**Work required**:
Starting with the line containing "Il servizio **Client DNS** in esecuzione" and going on through the line containing "ad altre query.", return the lines of the data below exactly, and only those.

**Listed entries**:
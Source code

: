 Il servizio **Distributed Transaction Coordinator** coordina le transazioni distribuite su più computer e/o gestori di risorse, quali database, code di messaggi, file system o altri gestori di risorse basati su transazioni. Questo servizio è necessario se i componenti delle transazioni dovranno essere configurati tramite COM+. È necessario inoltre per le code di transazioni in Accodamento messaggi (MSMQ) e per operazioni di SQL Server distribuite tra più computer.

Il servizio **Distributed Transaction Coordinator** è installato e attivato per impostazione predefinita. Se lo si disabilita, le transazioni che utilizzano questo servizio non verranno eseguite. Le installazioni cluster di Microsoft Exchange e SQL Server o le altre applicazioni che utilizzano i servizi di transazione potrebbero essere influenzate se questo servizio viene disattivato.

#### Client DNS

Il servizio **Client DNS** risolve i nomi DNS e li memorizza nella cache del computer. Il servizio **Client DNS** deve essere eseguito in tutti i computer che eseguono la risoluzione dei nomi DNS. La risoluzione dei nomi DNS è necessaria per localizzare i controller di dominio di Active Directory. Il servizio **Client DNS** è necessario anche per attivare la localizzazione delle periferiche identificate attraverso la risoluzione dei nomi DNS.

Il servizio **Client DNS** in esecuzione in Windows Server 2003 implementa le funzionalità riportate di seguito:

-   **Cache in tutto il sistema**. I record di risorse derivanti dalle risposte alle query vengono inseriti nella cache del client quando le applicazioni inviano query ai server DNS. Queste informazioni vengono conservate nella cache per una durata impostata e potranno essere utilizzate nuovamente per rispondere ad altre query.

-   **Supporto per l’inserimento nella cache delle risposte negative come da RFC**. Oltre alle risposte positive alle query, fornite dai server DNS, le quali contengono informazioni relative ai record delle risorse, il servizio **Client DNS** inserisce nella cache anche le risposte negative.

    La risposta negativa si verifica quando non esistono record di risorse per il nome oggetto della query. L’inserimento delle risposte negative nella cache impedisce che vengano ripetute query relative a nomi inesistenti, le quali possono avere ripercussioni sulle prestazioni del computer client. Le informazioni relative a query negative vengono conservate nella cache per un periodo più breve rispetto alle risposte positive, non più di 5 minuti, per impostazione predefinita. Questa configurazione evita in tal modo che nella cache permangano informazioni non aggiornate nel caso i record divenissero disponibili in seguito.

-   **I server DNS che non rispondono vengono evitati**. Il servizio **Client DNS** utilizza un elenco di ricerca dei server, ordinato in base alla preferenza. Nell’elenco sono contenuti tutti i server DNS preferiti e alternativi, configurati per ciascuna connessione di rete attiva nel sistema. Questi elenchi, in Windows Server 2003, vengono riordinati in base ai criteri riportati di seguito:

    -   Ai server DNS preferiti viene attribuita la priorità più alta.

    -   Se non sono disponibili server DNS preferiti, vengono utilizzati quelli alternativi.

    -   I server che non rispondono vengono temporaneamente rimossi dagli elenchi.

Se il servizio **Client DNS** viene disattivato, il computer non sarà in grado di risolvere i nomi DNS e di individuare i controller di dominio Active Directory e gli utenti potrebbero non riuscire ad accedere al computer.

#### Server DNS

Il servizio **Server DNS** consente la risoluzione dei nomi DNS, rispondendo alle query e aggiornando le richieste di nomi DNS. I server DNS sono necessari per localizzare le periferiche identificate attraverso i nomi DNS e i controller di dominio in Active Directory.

**Exercise response**:
Il servizio **Client DNS** in esecuzione in Windows Server 2003 implementa le funzionalità riportate di seguito:

-   **Cache in tutto il sistema**. I record di risorse derivanti dalle risposte alle query vengono inseriti nella cache del client quando le applicazioni inviano query ai server DNS. Queste informazioni vengono conservate nella cache per una durata impostata e potranno essere utilizzate nuovamente per rispondere ad altre query.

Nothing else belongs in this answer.